メモリーの競合は、プロセスに必要なメモリー量が、使用できる容量よりも大きくなったときに発生します。このようなメモリー不足に対処するため、メモリーとディスク間でプログラムおよびデータのページングが行われます。
この項では、次の項目について説明します。
デフォルトのAIXカーネル設定を使用することをお薦めします。IBMサポートで適切に推奨されるカーネル設定のみを調整する必要があります。
注意: IBMサポートのガイダンスなしで制限されたチューナブル・パラメータを調整すると、システムの安定性とパフォーマンスに望ましくない影響を与える可能性があります。 |
通常、ページング領域(スワップ領域)が十分に割り当てられていないと、システムのレスポンスが停止したり、レスポンス時間が非常に遅くなります。IBM AIX on POWER Systems (64-bit)では、RAWディスク・パーティションにページング領域を動的に追加できます。構成するページング領域の大きさは、実装されている物理メモリーの量およびアプリケーションのページング領域要件によって異なります。ページング領域の使用量を監視するには、lsps
コマンドを使用します。システムのページング・アクティビティを監視するには、vmstat
コマンドを使用します。ページング領域を増やすには、smit pgsp
コマンドを使用します。
ページング領域を事前に割り当てる場合は、ページング領域をRAMの量よりも大きい値に設定することをお薦めします。ただし、IBM AIX on POWER Systems (64-bit)では、ページング領域は必要になるまで割り当てられません。システムでは、実メモリーが不足した場合にのみスワップ領域が使用されます。メモリーのサイズを正しく設定した場合は、ページングが行われないため、ページング領域を小さくできます。要求されるページ数が大きく変動しないワークロードの場合は、小さいページング領域でも適切に動作します。ページングが極端に増加する可能性があるワークロードの場合は、最大ページ数を処理できるだけの十分なページング領域が必要です。

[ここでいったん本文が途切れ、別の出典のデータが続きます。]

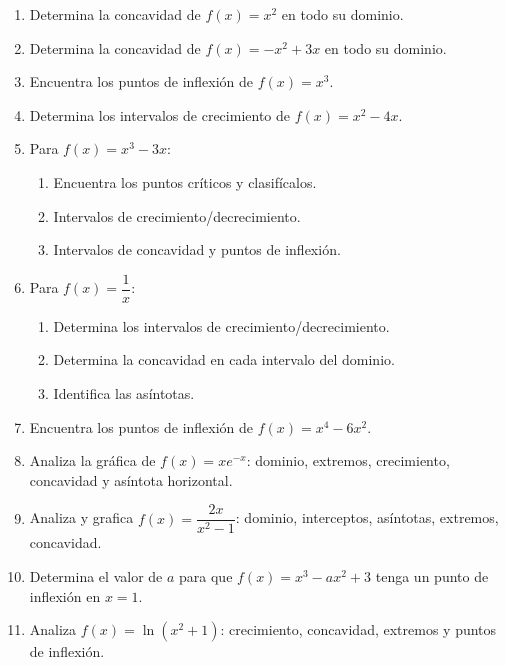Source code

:\documentclass[12pt, a4paper]{article}
\begin{document}
\begin{enumerate}[leftmargin=*, resume]
  \item \facil{} Determina la concavidad de $f(x) = x^2$ en todo su dominio.

  \item \facil{} Determina la concavidad de $f(x) = -x^2 + 3x$ en todo su dominio.

  \item \facil{} Encuentra los puntos de inflexión de $f(x) = x^3$.

  \item \facil{} Determina los intervalos de crecimiento de $f(x) = x^2 - 4x$.

  \item \medio{} Para $f(x) = x^3 - 3x$:
        \begin{enumerate}[label=\alph*)]
          \item Encuentra los puntos críticos y clasifícalos.
          \item Intervalos de crecimiento/decrecimiento.
          \item Intervalos de concavidad y puntos de inflexión.
        \end{enumerate}

  \item \medio{} Para $f(x) = \dfrac{1}{x}$:
        \begin{enumerate}[label=\alph*)]
          \item Determina los intervalos de crecimiento/decrecimiento.
          \item Determina la concavidad en cada intervalo del dominio.
          \item Identifica las asíntotas.
        \end{enumerate}

  \item \medio{} Encuentra los puntos de inflexión de $f(x) = x^4 - 6x^2$.

  \item \medio{} Analiza la gráfica de $f(x) = x e^{-x}$: dominio, extremos, crecimiento, concavidad y asíntota horizontal.

  \item \dificil{} Analiza y grafica $f(x) = \dfrac{2x}{x^2 - 1}$: dominio, interceptos, asíntotas, extremos, concavidad.

  \item \dificil{} Determina el valor de $a$ para que $f(x) = x^3 - ax^2 + 3$ tenga un punto de inflexión en $x = 1$.

  \item \dificil{} Analiza $f(x) = \ln(x^2 + 1)$: crecimiento, concavidad, extremos y puntos de inflexión.
\end{enumerate}
\end{document}
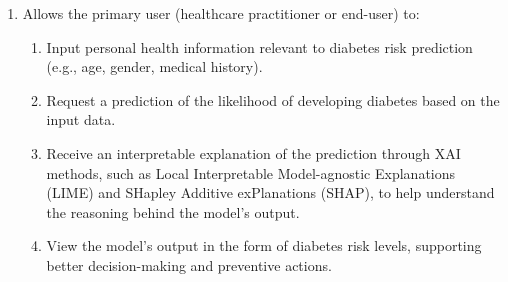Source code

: \begin{enumerate}
    \item Allows the primary user (healthcare practitioner or end-user) to:
    \begin{enumerate}
        \item Input personal health information relevant to diabetes risk prediction (e.g., age, gender, medical history).
        \item Request a prediction of the likelihood of developing diabetes based on the input data.
        \item Receive an interpretable explanation of the prediction through XAI methods, such as Local Interpretable Model-agnostic Explanations (LIME) and SHapley Additive exPlanations (SHAP), to help understand the reasoning behind the model's output.
        \item View the model's output in the form of diabetes risk levels, supporting better decision-making and preventive actions.
    \end{enumerate}
    

\end{enumerate}
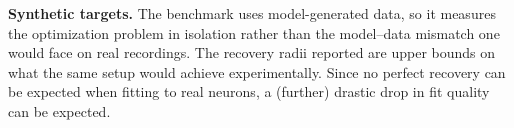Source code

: \textbf{Synthetic targets.}
The benchmark uses model-generated data, so it measures the optimization problem in isolation rather than the model--data mismatch one would face on real recordings.
The recovery radii reported are upper bounds on what the same setup would achieve experimentally.
Since no perfect recovery can be expected when fitting to real neurons, a (further) drastic drop in fit quality can be expected.
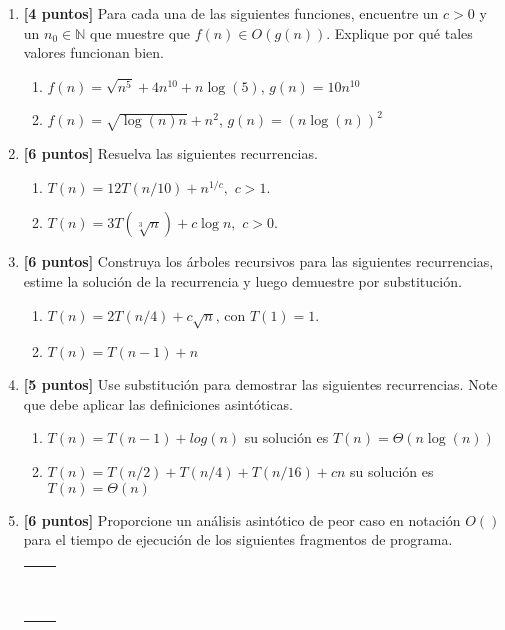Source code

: \documentclass[10pt]{article}
\newcommand{\N}{\mathbb{N}}
\newcommand{\Ot}[1]{O\left(#1\right)}
\begin{document}
\begin{enumerate}
\item \textbf{[4 puntos]}  Para cada una de las siguientes funciones, encuentre un $c>0$ y un $n_0\in\N$ que muestre que $f(n) \in \Ot{g(n)}$. Explique por qué tales valores funcionan bien.

\begin{enumerate}
  \item $f(n) = \sqrt{n^5}+4n^{10}+n\log(5) $, $g(n) = 10n^{10}$
  \item $f(n) = \sqrt{\log(n)n}+n^2$, $g(n) = (n\log(n))^2$
\end{enumerate} 


\item \textbf{[6 puntos]}  Resuelva las siguientes recurrencias.
\begin{enumerate}
  \item $T(n) = 12T\left(n/10\right) + n^{1/c},$ $c>1$.
  \item $T(n) = 3T\left(\sqrt[3]{n}\right) + c\log n,$ $c>0$.
\end{enumerate}

\item \textbf{[6 puntos]} Construya los árboles recursivos para las siguientes recurrencias, estime la solución de la recurrencia y luego demuestre por substitución.

\begin{enumerate}
  \item $T(n) = 2T(n/4) + c\sqrt{n}$, con $T(1) = 1$.
  \item $T(n) = T(n-1) + n$
\end{enumerate}

\item \textbf{[5 puntos]} Use substitución para demostrar las siguientes recurrencias. Note que debe aplicar las definiciones asintóticas. 

\begin{enumerate}
  \item $T(n) = T(n-1) + log(n)$ su solución es $T(n) = \Theta(n\log(n))$
  \item $T(n) = T(n/2) + T(n/4) + T(n/16) +cn$ su solución es $T(n) = \Theta(n)$
\end{enumerate}


\item \textbf{[6 puntos]} Proporcione un análisis asintótico de peor caso en notación $\Ot{}$ para el tiempo de ejecución de los siguientes fragmentos de programa.

\begin{scriptsize}
\begin{tabular}{ll}
\begin{minipage}{3in}
\begin{verbatim}


\end{verbatim}
\end{minipage}
\end{tabular}
\end{scriptsize}
\end{enumerate}
\end{document}
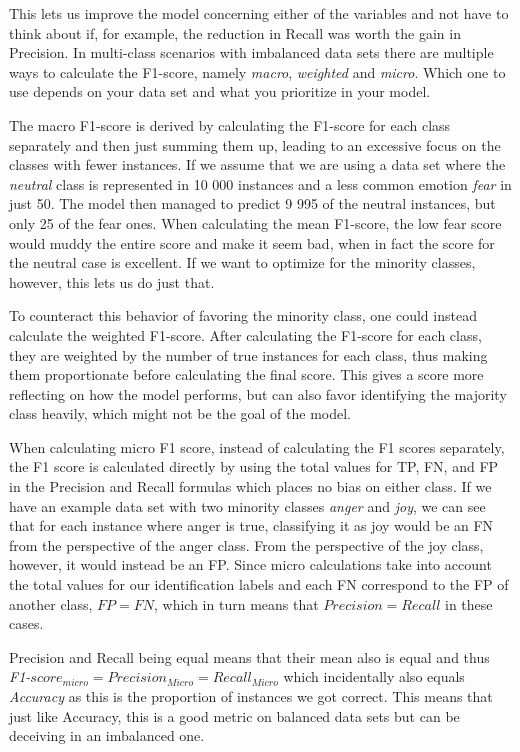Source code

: \documentclass[nofilelist]{cslthse-msc}
\begin{document}
This lets us improve the model concerning either of the variables and not have to think about if, for example, the reduction in Recall was worth the gain in Precision. In multi-class scenarios with imbalanced data sets there are multiple ways to calculate the F1-score, namely \textit{macro}, \textit{weighted} and \textit{micro}. Which one to use depends on your data set and what you prioritize in your model. 

The macro F1-score is derived by calculating the F1-score for each class separately and then just summing them up, leading to an excessive focus on the classes with fewer instances. If we assume that we are using a data set where the \textit{neutral} class is represented in 10 000 instances and a less common emotion \textit{fear} in just 50. The model then managed to predict 9 995 of the neutral instances, but only 25 of the fear ones. When calculating the mean F1-score, the low fear score would muddy the entire score and make it seem bad, when in fact the score for the neutral case is excellent. If we want to optimize for the minority classes, however, this lets us do just that. 

To counteract this behavior of favoring the minority class, one could instead calculate the weighted F1-score. After calculating the F1-score for each class, they are weighted by the number of true instances for each class, thus making them proportionate before calculating the final score. This gives a score more reflecting on how the model performs, but can also favor identifying the majority class heavily, which might not be the goal of the model.

When calculating micro F1 score, instead of calculating the F1 scores separately, the F1 score is calculated directly by using the total values for TP, FN, and FP in the Precision and Recall formulas which places no bias on either class. If we have an example data set with two minority classes \textit{anger} and \textit{joy}, we can see that for each instance where anger is true, classifying it as joy would be an FN from the perspective of the anger class. From the perspective of the joy class, however, it would instead be an FP. Since micro calculations take into account the total values for our identification labels and each FN correspond to the FP of another class, $FP = FN$, which in turn means that $Precision = Recall$ in these cases. 

Precision and Recall being equal means that their mean also is equal and thus \textit{F1-}$score_{micro} = Precision_{Micro} = Recall_{Micro}$ which incidentally also equals \textit{Accuracy} as this is the proportion of instances we got correct. This means that just like Accuracy, this is a good metric on balanced data sets but can be deceiving in an imbalanced one.
\end{document}
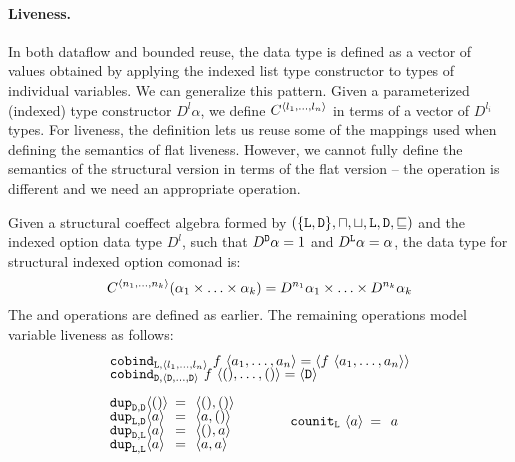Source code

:\paragraph{Liveness.}
In both dataflow and bounded reuse, the data type is defined as a vector of values obtained
by applying the indexed list type constructor to types of individual variables. We can
generalize this pattern. Given a parameterized (indexed) type constructor $D^l \alpha$, we define
$\ctyp{\langle l_1, \ldots, l_n \rangle}$ in terms of a vector of $D^{l_i}$ types.
For liveness, the definition lets us reuse some of the mappings used when defining the semantics of
flat liveness. However, we cannot fully define the semantics of the structural version in terms of
the flat version -- the  operation is different and we need an appropriate
 operation.

\begin{example}
\label{thm:struct-live}
Given a structural coeffect algebra formed by $(\{ \textnormal{\ttfamily L}, \textnormal{\ttfamily D} \}, \sqcap, \sqcup, \textnormal{\ttfamily L}, \textnormal{\ttfamily D}, \sqsubseteq)$
and the indexed option data type $D^l$, such that $D^{\textnormal{\ttfamily D}}\alpha = 1$ and $D^{\textnormal{\ttfamily L}}\alpha=\alpha$,
the data type for structural indexed option comonad is:
%
\begin{equation*}
C^{\langle n_1, \ldots, n_k\rangle}(\alpha_1 \times \ldots \times \alpha_k) =
  D^{n_1} \alpha_1 \times \ldots \times D^{n_k} \alpha_k
\end{equation*}
%
The  and  operations are defined as earlier. The remaining operations
model variable liveness as follows:
%
\begin{equation*}
\begin{array}{l}
\ident{cobind}_{\ident{L}, \langle l_1, \ldots, l_n \rangle}~f~\langle a_1, \ldots, a_n \rangle = \langle f~\langle a_1, \ldots, a_n \rangle \rangle \\[-0.25em]
\ident{cobind}_{\ident{D}, \langle \ident{D}, \ldots, \ident{D} \rangle}~f~\langle (), \ldots, () \rangle = \langle \ident{D} \rangle
\\[0.5em]
\hspace{-0.5em}
\begin{array}{lll}
~\\[-0.85em]
\ident{dup}_{\ident{D}, \ident{D}} \langle () \rangle &\narrow{=}& \langle (), () \rangle \\[-0.25em]
\ident{dup}_{\ident{L}, \ident{D}} \langle a \rangle &\narrow{=}& \langle a, () \rangle \\[-0.25em]
\ident{dup}_{\ident{D}, \ident{L}} \langle a \rangle &\narrow{=}& \langle (), a \rangle \\[-0.25em]
\ident{dup}_{\ident{L}, \ident{L}} \langle a \rangle &\narrow{=}& \langle a, a \rangle
\end{array}
\qquad\quad
\begin{array}{lll}
\ident{counit}_{\ident{L}}~\langle a \rangle &\narrow{=}& a
\end{array}
\end{array}
\end{equation*}
\end{example}

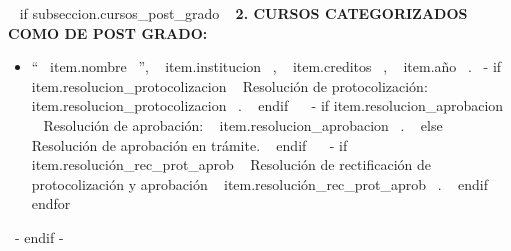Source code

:     ~{ if subseccion.cursos_post_grado }~
      \textbf{2. CURSOS CATEGORIZADOS COMO DE POST GRADO:}
      \begin{itemize}
      ~{ for item in subseccion.cursos_post_grado }~
        \item ``~{{ item.nombre }}~'', ~{{ item.institucion }}~, ~{{ item.creditos }}~, ~{{ item.año }}~.
              ~{- if item.resolucion_protocolizacion }~ Resolución de protocolización: ~{{ item.resolucion_protocolizacion }}~. ~{ endif }~
              ~{- if item.resolucion_aprobacion }~ Resolución de aprobación: ~{{ item.resolucion_aprobacion }}~. ~{ else }~ Resolución de aprobación en trámite. ~{ endif }~
              ~{- if item.resolución_rec_prot_aprob }~ Resolución de rectificación de protocolización y aprobación ~{{ item.resolución_rec_prot_aprob }}~. ~{ endif }~
        \espacioEntreItems{}
      ~{ endfor }~
      \end{itemize}
      \espacioEntreSubSecciones{}
    ~{- endif -}~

原則として、ページング領域の初期設定は、単一の内部ディスクのサイズまで、RAMの半分のサイズに4GBを加算しています。lsps -a
コマンドを使用してページング領域の使用を監視し、vmstat
コマンドを使用してシステム・ページング・アクティビティを監視します。lsps -a
により出力されるメトリック%Usedは、正常なシステムでは通常25%未満です。大量のスワッピングがパフォーマンスに重大な影響を与えるため、適切なサイズ設定がされているデプロイメントでは非常に少ないページング領域が必要です。大量のページング領域およびスワッピングは、システムのRAMが不足する可能性があることを示します。
注意: ページング領域のサイズは小さくしないでください。小さくすると、領域が不足してアクティブなプロセスが終了します。一方、ページング領域のサイズが大きすぎても、悪影響はほとんどありません。 |
Oracleドキュメントでは、Oracle Databaseの開始点として次の値を推奨します。
RAM | スワップ領域 |
---|---|
1から2GB | RAMのサイズの1.5倍 |
2GBから16GB | RAMのサイズと同じ |
16GB超 | 16GB |
Oracle Grid InfrastructureのRAMおよびスワップ領域値は次のとおりです。
4GBのRAMと16GBのRAMの間で、スワップ領域はRAMのサイズと同じである必要があります。
16GBのRAMを超える場合、スワップ領域は16GBと同じである必要があります。
個別のサーバー環境が異なるため、増やした12.1メモリー・フットプリントおよび4KBから64KBへのページ・サイズの増加に基づいて、一部の追加メモリーがOracle Database 12.1環境で保証される場合があります。システムのパフォーマンスに影響を与えるページングを削減するため、ワークロードをリバランスする必要がある場合があります。
過剰なページングが頻繁に発生する場合は、実メモリーが過剰にコミットされていることを示します。通常は、次のように対処します。
ベージングが頻繁に発生しないようにします。ただし、システムに超高速の拡張記憶域を装備し、メモリーと拡張記憶域間のページングが、Oracle DatabaseによるSGAとディスク間のデータの読取り/書込みよりも大幅に速くなる場合を除きます。
制限されたメモリー・リソースを、システム・パフォーマンスが最も向上する場所に割り当てます。場合によっては、メモリー・リソース要件とその影響のバランスを取るために、この処理を繰り返し行う必要があります。
メモリーが不足している場合は、システム内のメモリーを必要とするプロセスおよび要素を優先順に並べたリストを作成します。パフォーマンスが最も向上する場所に、メモリーを割り当てます。優先順リストの例を次に示します。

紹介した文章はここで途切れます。